USA – Kellogg, an American multinational snack and cereal company has announced that it has raised its organic sales to US$4.05 billion for Q1, up 10% from the US$3.67 billion attained last year according to Steven A. Cahillane, chairman, president, and chief executive officer.

As a result, Kellogg has adjusted its earnings outlook for the year in the wake of the first-quarter results which was stronger than expected.

According to Kellogg, the company expects net sales growth in a range of 6% to 7%, up from previous guidance of 5% to 7%.

Operating profit is expected to rise 8% to 10%, up 1 percentage point on both sides. Earnings per share are expected to decrease 1% to 3%, versus previous guidance down 2% to 4%.

This improved outlook reflects the higher operating profit outlook, while still incorporating significant year-on-year pressure from the impact on pension income and interest expense of lower financial asset values and higher interest rates,” Kellogg said.

However, the company’s net income in the first quarter was $298 million, equal to 87¢ per share on the common stock, down 29% from US$422 million, or US$1.24, in the first quarter of last year.

Speaking to investment analysts, Mr. Cahillane said the company benefited in the quarter that ended April 1 from service levels improving and bottlenecks and shortages easing more quickly than had been anticipated.

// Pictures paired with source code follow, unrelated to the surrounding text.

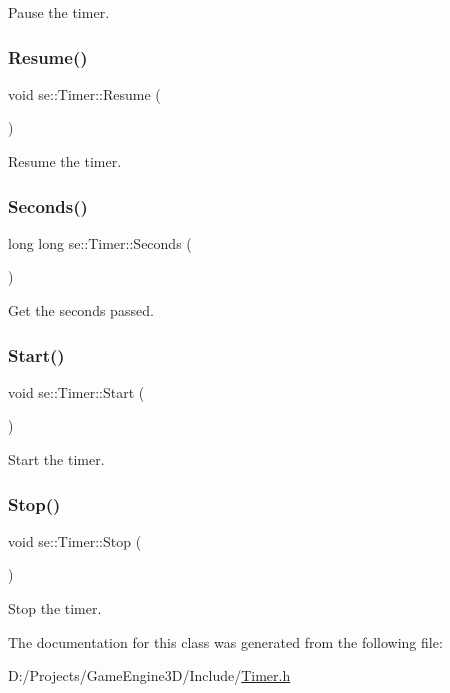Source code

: Pause the timer. \mbox{\label{classse_1_1_timer_a432406f463e02336c1033d65ae1d746e}} 
\subsubsection{\texorpdfstring{Resume()}{Resume()}}
{\footnotesize\ttfamily void se\+::\+Timer\+::\+Resume (\begin{DoxyParamCaption}{ }\end{DoxyParamCaption})}

Resume the timer. \mbox{\label{classse_1_1_timer_a258761c48271338588503d8170532bde}} 
\subsubsection{\texorpdfstring{Seconds()}{Seconds()}}
{\footnotesize\ttfamily long long se\+::\+Timer\+::\+Seconds (\begin{DoxyParamCaption}{ }\end{DoxyParamCaption})}

Get the seconds passed. \mbox{\label{classse_1_1_timer_a0294f5629a28a1e169a8d1b5ab179273}} 
\subsubsection{\texorpdfstring{Start()}{Start()}}
{\footnotesize\ttfamily void se\+::\+Timer\+::\+Start (\begin{DoxyParamCaption}{ }\end{DoxyParamCaption})}

Start the timer. \mbox{\label{classse_1_1_timer_aed6b34f75ec989731c80fefe962493f3}} 
\subsubsection{\texorpdfstring{Stop()}{Stop()}}
{\footnotesize\ttfamily void se\+::\+Timer\+::\+Stop (\begin{DoxyParamCaption}{ }\end{DoxyParamCaption})}

Stop the timer. 

The documentation for this class was generated from the following file\+:\begin{DoxyCompactItemize}
\item 
D\+:/\+Projects/\+Game\+Engine3\+D/\+Include/\mbox{\hyperlink{_timer_8h}{Timer.\+h}}\end{DoxyCompactItemize}
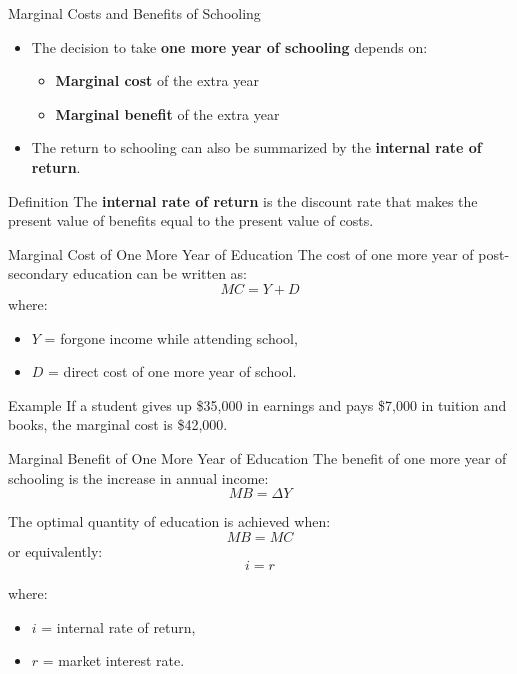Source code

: \documentclass[aspectratio=169]{beamer}
\begin{document}
\begin{frame}{Marginal Costs and Benefits of Schooling}
\transfade
\begin{itemize}
  \item The decision to take \textbf{one more year of schooling} depends on:
  \begin{itemize}
    \item \textbf{Marginal cost} of the extra year
    \item \textbf{Marginal benefit} of the extra year
  \end{itemize}
  \item The return to schooling can also be summarized by the \textbf{internal rate of return}.
\end{itemize}

\begin{block}{Definition}
The \textbf{internal rate of return} is the discount rate that makes the present value of benefits equal to the present value of costs.
\end{block}
\end{frame}

\begin{frame}{Marginal Cost of One More Year of Education}
\transfade
The cost of one more year of post-secondary education can be written as:
\[
MC = Y + D
\]
where:
\begin{itemize}
  \item \(Y\) = forgone income while attending school,
  \item \(D\) = direct cost of one more year of school.
\end{itemize}

\begin{exampleblock}{Example}
If a student gives up \$35,000 in earnings and pays \$7,000 in tuition and books, the marginal cost is \$42,000.
\end{exampleblock}
\end{frame}

\begin{frame}{Marginal Benefit of One More Year of Education}
\transfade
The benefit of one more year of schooling is the increase in annual income:
\[
MB = \Delta Y
\]

The optimal quantity of education is achieved when:
\[
MB = MC
\]
or equivalently:
\[
i = r
\]

where:
\begin{itemize}
  \item \(i\) = internal rate of return,
  \item \(r\) = market interest rate.
\end{itemize}
\end{frame}
\end{document}
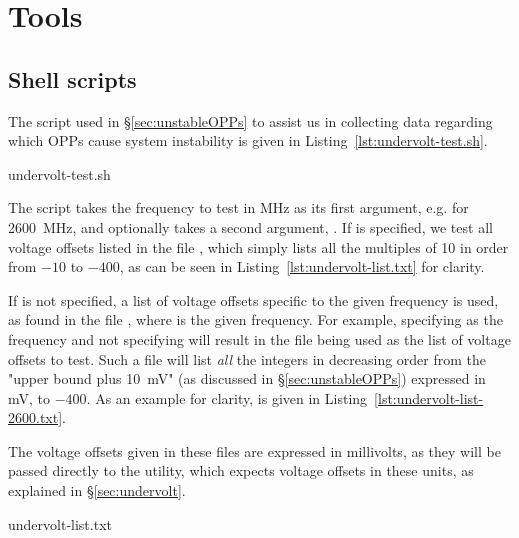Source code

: \section{Tools}
\label{sec:tools}

\subsection{Shell scripts}
\label{sec:undervolt-test.sh}

The script used in §\ref{sec:unstableOPPs} to assist us in collecting data
regarding which OPPs cause system instability is given in
Listing~\ref{lst:undervolt-test.sh}.


    {undervolt-test.sh}

The script takes the frequency to test in MHz as its first argument, e.g.
 for 2600~MHz, and optionally takes a second argument, .
If  is specified, we test all voltage offsets listed in the file
, which simply lists all the multiples of 10 in order
from $-10$ to $-400$, as can be seen in Listing~\ref{lst:undervolt-list.txt}
for clarity.

If  is not specified, a list of voltage offsets specific
to the given frequency is used, as found in the file
, where  is the given
frequency. For example, specifying  as the frequency and not
specifying  will result in the file 
being used as the list of voltage offsets to test. Such a file will list
\emph{all} the integers in decreasing order from the "upper bound plus 10~mV"
(as discussed in §\ref{sec:unstableOPPs}) expressed in mV, to $-400$. As an
example for clarity,  is given in
Listing~\ref{lst:undervolt-list-2600.txt}.

The voltage offsets given in these files are expressed in millivolts, as they
will be passed directly to the  utility, which expects voltage
offsets in these units, as explained in §\ref{sec:undervolt}.


    {undervolt-list.txt}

We continue to grow net sales organically above our long-term targets, and this growth spans across our regions and our category groups,” he said. “We also continue to make progress toward recovering our profit margins.”

Affected by increasing prices in logistics, labor, and ingredients Kellogg has successfully raised product prices so far without being hit by consumers. However, analysts expect the company could hit a ceiling, as inflation keeps hurting American families with no clear shows no sign of cooling.

Kellogg said average selling prices were up 13.7% in the second quarter, while sales volumes dropped only 1.5%. Net sales rose to US$3.86 billion from US$3.56 billion a year earlier, while analysts expected sales of nearly US$3.64 billion, according to Refinitiv data.

Kellogg revealed that the earnings decrease versus a year ago reflected numerous unusual items, including a negative year-on-year swing in mark-to-market impacts and incremental up-front costs.

In addition, Kellogg blames the pending separation of the cereal business together with lower pension income, higher interest expense, and adverse foreign currency translation.

However, adjusted for one-time items and the currency translation, adjusted earnings per share were up 3%. Of the sales increase, price/mix contributed 15.6 percentage points while currency was a 3.3-point drag and volume was down 1.9%.

Kellogg said the company enjoyed strong net sales growth across each of its regions — Asia, Middle East, and Africa; Europe; Latin America and North America.

The company attributed the growth to “inflation-driven price realization.” By category, Kellogg’s growth drivers were global snacks, noodles in Africa, and recovering cereal sales in North America.

First-quarter operating profit in North America was US$366 million, up 8% from US$399 million a year earlier. Sales were US$2.39 billion, up 13% from US$2.11 billion a year earlier. Volume was down negligibly with essentially the entire gain accounted for by price/mix.

By category, snacks sales in North America were up 15% in the first quarter, frozen foods were up 1% and cereal was up 17%.

Further, the company revealed that it is taking a cautious view of its sales growth prospects later in the year.